● Records to process
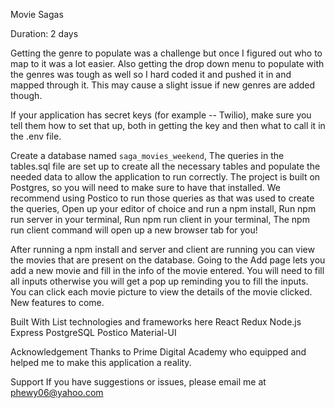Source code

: Movie Sagas

Duration: 2 days

Getting the genre to populate was a challenge but once I figured out who to map to it was a lot easier. Also getting the drop down menu to populate with the genres was tough as well so I hard coded it and pushed it in and mapped through it. This may cause a slight issue if new genres are added though.


If your application has secret keys (for example -- Twilio), make sure you tell them how to set that up, both in getting the key and then what to call it in the .env file.

Create a database named `saga_movies_weekend`,
The queries in the tables.sql file are set up to create all the necessary tables and populate the needed data to allow the application to run correctly. The project is built on Postgres, so you will need to make sure to have that installed. We recommend using Postico to run those queries as that was used to create the queries,
Open up your editor of choice and run a npm install,
Run npm run server in your terminal,
Run npm run client in your terminal,
The npm run client command will open up a new browser tab for you!


After running a npm install and server and client are running you can view the movies that are present on the database. Going to the Add page lets you add a new movie and fill in the info of the movie entered. You will need to fill all inputs otherwise you will get a pop up reminding you to fill the inputs. You can click each movie picture to view the details of the movie clicked. New features to come.

Built With
List technologies and frameworks here
React
Redux
Node.js
Express
PostgreSQL
Postico
Material-UI


Acknowledgement
Thanks to Prime Digital Academy who equipped and helped me to make this application a reality. 

Support
If you have suggestions or issues, please email me at phewy06@yahoo.com
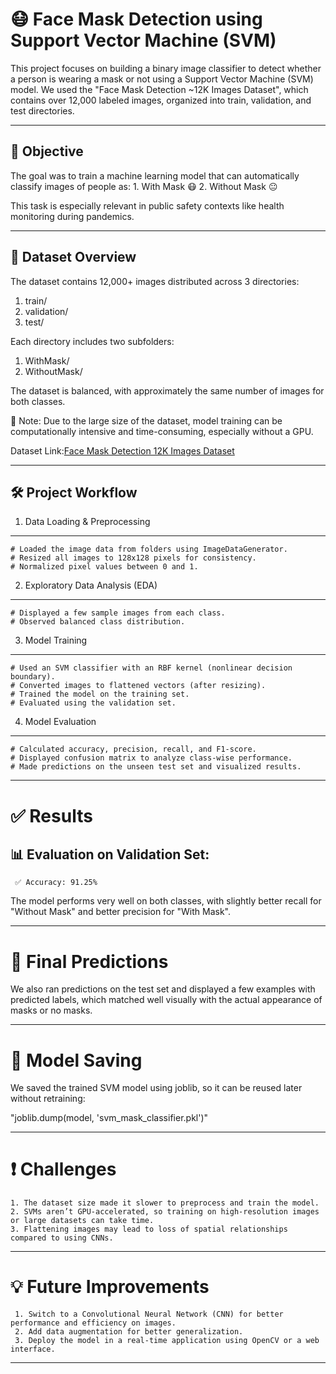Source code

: # 😷 Face Mask Detection using Support Vector Machine (SVM)

This project focuses on building a binary image classifier to detect whether a person is wearing a mask or
not using a Support Vector Machine (SVM) model. We used the "Face Mask Detection ~12K Images Dataset", which
contains over 12,000 labeled images, organized into train, validation, and test directories.

---------------------------------------------------------------------------------------------------------------

## 🧠 Objective

The goal was to train a machine learning model that can automatically classify images of people as:
    1. With Mask 😷
    2. Without Mask 😐

This task is especially relevant in public safety contexts like health monitoring during pandemics.

-----------------------------------------------------------------------------------------------------------------

## 📁 Dataset Overview

The dataset contains 12,000+ images distributed across 3 directories:
  1. train/
  2. validation/
  3. test/

Each directory includes two subfolders:
  1. WithMask/
  2. WithoutMask/

The dataset is balanced, with approximately the same number of images for both classes.

🧾 Note: Due to the large size of the dataset, model training can be computationally intensive and time-consuming,
especially without a GPU.

Dataset Link:[Face Mask Detection 12K Images Dataset](https://www.kaggle.com/datasets/ashishjangra27/face-mask-12k-images-dataset)

---------------------------------------------------------------------------------------------------------------------

## 🛠️ Project Workflow

1. Data Loading & Preprocessing
--------------------------------
    # Loaded the image data from folders using ImageDataGenerator.
    # Resized all images to 128x128 pixels for consistency.
    # Normalized pixel values between 0 and 1.

2. Exploratory Data Analysis (EDA)
-----------------------------------
    # Displayed a few sample images from each class.
    # Observed balanced class distribution.

3. Model Training
------------------
    # Used an SVM classifier with an RBF kernel (nonlinear decision boundary).
    # Converted images to flattened vectors (after resizing).
    # Trained the model on the training set.
    # Evaluated using the validation set.

4. Model Evaluation
--------------------
    # Calculated accuracy, precision, recall, and F1-score.
    # Displayed confusion matrix to analyze class-wise performance.
    # Made predictions on the unseen test set and visualized results.

-------------------------------------------------------------------------------------------------------------------

✅ Results
===========
📊 Evaluation on Validation Set:
---------------------------------

     ✅ Accuracy: 91.25%

The model performs very well on both classes, with slightly better recall for "Without Mask" and better precision
for "With Mask".

------------------------------------------------------------------------------------------------------------------------

🧪 Final Predictions
======================
We also ran predictions on the test set and displayed a few examples with predicted labels, which matched well
visually with the actual appearance of masks or no masks.

------------------------------------------------------------------------------------------------------------------------

💾 Model Saving
================
We saved the trained SVM model using joblib, so it can be reused later without retraining:

   "joblib.dump(model, 'svm_mask_classifier.pkl')"

-------------------------------------------------------------------------------------------------------------------------

❗ Challenges
=============
    1. The dataset size made it slower to preprocess and train the model.
    2. SVMs aren’t GPU-accelerated, so training on high-resolution images or large datasets can take time.
    3. Flattening images may lead to loss of spatial relationships compared to using CNNs.

--------------------------------------------------------------------------------------------------------------------------

💡 Future Improvements
=======================
     1. Switch to a Convolutional Neural Network (CNN) for better performance and efficiency on images.
     2. Add data augmentation for better generalization.
     3. Deploy the model in a real-time application using OpenCV or a web interface.

--------------------------------------------------------------------------------------------------------------------------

● Requirement
Would you please return every line in the listing where "getting" shows up?

● Worked solution
Getting the genre to populate was a challenge but once I figured out who to map to it was a lot easier. Also getting the drop down menu to populate with the genres was tough as well so I hard coded it and pushed it in and mapped through it. This may cause a slight issue if new genres are added though.
If your application has secret keys (for example -- Twilio), make sure you tell them how to set that up, both in getting the key and then what to call it in the .env file.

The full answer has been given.